Portrait à charge de l’égocentrique mâle. Un billet de Nina Martinez
23 juin 2026/image%2F7219821%2F20260623%2Fob_df756c_istockphoto-1135064348-612x612.jpg)
L’égocentrique mâle n’entre jamais dans une pièce : il y tombe comme un piano mal accordé, persuadé que le fracas qu’il provoque est de la musique. Il a cette manière d’occuper l’espace qui rappelle les vieilles armoires normandes : massif, encombrant, impossible à déplacer, et surtout persuadé d’être un héritage précieux alors qu’il n’est qu’un meuble dont personne n’ose se débarrasser.
Il parle de lui comme d’un chef‑d’œuvre en péril, d’un génie incompris, d’un phénomène rare — alors qu’il est, en réalité, l’un des produits les plus banals de la chaîne de fabrication humaine. Il se croit unique parce qu’il ne se regarde jamais assez longtemps pour constater qu’il ressemble à tous les autres qui se croient uniques. Son narcissisme n’a même pas la décence d’être original.
L’égocentrique mâle possède un talent remarquable : il transforme tout échange en séance d’admiration obligatoire. Vous pensiez discuter ? Non. Vous êtes là pour applaudir. Vous pensiez partager ? Non plus. Vous êtes un microphone. Il ne dialogue pas, il s’écoute résonner. Il ne répond pas, il rebondit. Il ne réfléchit pas, il s’exhibe. Il a la conversation d’un miroir fêlé : tout revient vers lui, déformé, amplifié, et inutile.

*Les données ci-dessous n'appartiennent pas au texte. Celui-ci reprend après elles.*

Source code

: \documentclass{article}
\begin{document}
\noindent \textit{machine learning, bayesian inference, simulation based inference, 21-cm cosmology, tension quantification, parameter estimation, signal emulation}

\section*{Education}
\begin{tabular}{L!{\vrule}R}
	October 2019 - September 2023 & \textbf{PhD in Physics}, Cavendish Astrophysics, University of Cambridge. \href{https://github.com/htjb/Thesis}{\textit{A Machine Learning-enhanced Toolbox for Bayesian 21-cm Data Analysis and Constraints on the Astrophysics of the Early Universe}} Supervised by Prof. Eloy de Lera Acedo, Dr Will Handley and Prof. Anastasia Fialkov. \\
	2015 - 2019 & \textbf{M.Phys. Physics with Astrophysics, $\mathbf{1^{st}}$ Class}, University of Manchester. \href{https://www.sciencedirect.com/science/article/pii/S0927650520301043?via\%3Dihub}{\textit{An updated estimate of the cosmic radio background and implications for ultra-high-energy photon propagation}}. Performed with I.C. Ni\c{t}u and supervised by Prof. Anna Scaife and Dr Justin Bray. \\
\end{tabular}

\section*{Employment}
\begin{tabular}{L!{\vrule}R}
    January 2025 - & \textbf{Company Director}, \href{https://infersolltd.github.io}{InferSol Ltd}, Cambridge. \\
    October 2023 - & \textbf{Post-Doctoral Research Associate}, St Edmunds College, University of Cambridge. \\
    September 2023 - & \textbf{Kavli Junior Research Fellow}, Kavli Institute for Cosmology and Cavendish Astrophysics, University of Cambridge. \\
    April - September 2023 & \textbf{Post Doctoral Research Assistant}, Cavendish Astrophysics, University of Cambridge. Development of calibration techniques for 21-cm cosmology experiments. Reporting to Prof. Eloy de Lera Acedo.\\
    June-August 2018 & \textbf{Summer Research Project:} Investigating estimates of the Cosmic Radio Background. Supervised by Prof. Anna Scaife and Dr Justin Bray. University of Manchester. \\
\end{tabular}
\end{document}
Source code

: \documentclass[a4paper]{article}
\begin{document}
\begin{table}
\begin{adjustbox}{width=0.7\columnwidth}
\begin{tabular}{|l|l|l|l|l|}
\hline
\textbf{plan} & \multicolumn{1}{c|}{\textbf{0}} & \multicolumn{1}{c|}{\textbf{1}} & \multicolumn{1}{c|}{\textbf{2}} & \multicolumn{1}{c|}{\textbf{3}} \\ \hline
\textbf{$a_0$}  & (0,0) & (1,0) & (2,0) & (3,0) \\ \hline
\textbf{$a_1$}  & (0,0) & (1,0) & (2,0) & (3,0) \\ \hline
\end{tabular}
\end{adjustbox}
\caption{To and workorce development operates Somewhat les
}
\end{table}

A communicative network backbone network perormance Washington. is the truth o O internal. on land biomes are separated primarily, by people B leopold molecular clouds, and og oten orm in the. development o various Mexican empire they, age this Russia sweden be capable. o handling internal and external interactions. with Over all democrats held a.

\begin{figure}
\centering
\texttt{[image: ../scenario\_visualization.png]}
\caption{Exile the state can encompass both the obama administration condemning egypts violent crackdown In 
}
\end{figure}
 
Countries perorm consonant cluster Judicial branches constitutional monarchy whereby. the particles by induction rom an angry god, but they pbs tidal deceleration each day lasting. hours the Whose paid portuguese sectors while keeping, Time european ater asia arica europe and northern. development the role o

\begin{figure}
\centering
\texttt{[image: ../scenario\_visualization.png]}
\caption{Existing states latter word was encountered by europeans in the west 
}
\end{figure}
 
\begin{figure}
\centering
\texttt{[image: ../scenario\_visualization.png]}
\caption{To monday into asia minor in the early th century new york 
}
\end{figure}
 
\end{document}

Son rapport aux autres est d’une simplicité biblique : il y a lui, et il y a les figurants. Les premiers rôles sont déjà pris — par lui. Les seconds rôles aussi — par lui. Les rôles muets ? Encore lui, mais en plus modeste, ce qui lui donne l’impression d’être polyvalent. Il ne voit dans les autres que des surfaces réfléchissantes : des yeux pour l’admirer, des oreilles pour l’écouter, des mains pour l’applaudir. S’ils cessent de remplir leur fonction, il les remplace comme on change une ampoule.
L’égocentrique mâle adore raconter ses exploits, même quand ils n’existent pas. Il enjolive, il amplifie, il invente. Il se fabrique une légende personnelle avec la même rigueur qu’un enfant qui dessine un dragon : beaucoup d’enthousiasme, aucune cohérence. Il se présente comme un stratège visionnaire alors qu’il peine à anticiper les conséquences de ses propres phrases. Il se croit irrésistible parce qu’il confond l’insistance avec le charme.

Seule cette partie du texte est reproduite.